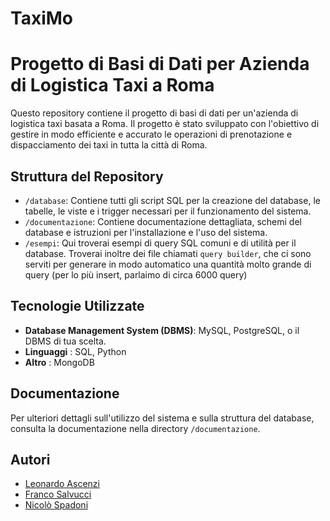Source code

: # TaxiMo

# Progetto di Basi di Dati per Azienda di Logistica Taxi a Roma

Questo repository contiene il progetto di basi di dati per un'azienda di logistica taxi basata a Roma. Il progetto è stato sviluppato con l'obiettivo di gestire in modo efficiente e accurato le operazioni di prenotazione e dispacciamento dei taxi in tutta la città di Roma.

## Struttura del Repository

- `/database`: Contiene tutti gli script SQL per la creazione del database, le tabelle, le viste e i trigger necessari per il funzionamento del sistema.
- `/documentazione`: Contiene documentazione dettagliata, schemi del database e istruzioni per l'installazione e l'uso del sistema.
- `/esempi`: Qui troverai esempi di query SQL comuni e di utilità per il database. Troverai inoltre dei file chiamati `query builder`, che ci sono serviti per generare in modo automatico una quantità molto grande di query (per lo più insert, parlaimo di circa 6000 query)

## Tecnologie Utilizzate

- **Database Management System (DBMS)**: MySQL, PostgreSQL, o il DBMS di tua scelta.
- **Linguaggi** : SQL, Python
- **Altro** : MongoDB

## Documentazione

Per ulteriori dettagli sull'utilizzo del sistema e sulla struttura del database, consulta la documentazione nella directory `/documentazione`.

## Autori

- [Leonardo Ascenzi](github.com/Levvonci)
- [Franco Salvucci](github.com/francosalvucci14)
- [Nicolò Spadoni](github.com/SwagSpaad)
****************
Task brief:
Should a record include a picture, omit it from your copy and return the rest unchanged.

Written solution:
Source code

: # TaxiMo

# Progetto di Basi di Dati per Azienda di Logistica Taxi a Roma

Questo repository contiene il progetto di basi di dati per un'azienda di logistica taxi basata a Roma. Il progetto è stato sviluppato con l'obiettivo di gestire in modo efficiente e accurato le operazioni di prenotazione e dispacciamento dei taxi in tutta la città di Roma.

## Struttura del Repository

- `/database`: Contiene tutti gli script SQL per la creazione del database, le tabelle, le viste e i trigger necessari per il funzionamento del sistema.
- `/documentazione`: Contiene documentazione dettagliata, schemi del database e istruzioni per l'installazione e l'uso del sistema.
- `/esempi`: Qui troverai esempi di query SQL comuni e di utilità per il database. Troverai inoltre dei file chiamati `query builder`, che ci sono serviti per generare in modo automatico una quantità molto grande di query (per lo più insert, parlaimo di circa 6000 query)

## Tecnologie Utilizzate

- **Database Management System (DBMS)**: MySQL, PostgreSQL, o il DBMS di tua scelta.
- **Linguaggi** : SQL, Python
- **Altro** : MongoDB

## Documentazione

Per ulteriori dettagli sull'utilizzo del sistema e sulla struttura del database, consulta la documentazione nella directory `/documentazione`.

## Autori

- [Leonardo Ascenzi](github.com/Levvonci)
- [Franco Salvucci](github.com/francosalvucci14)
- [Nicolò Spadoni](github.com/SwagSpaad)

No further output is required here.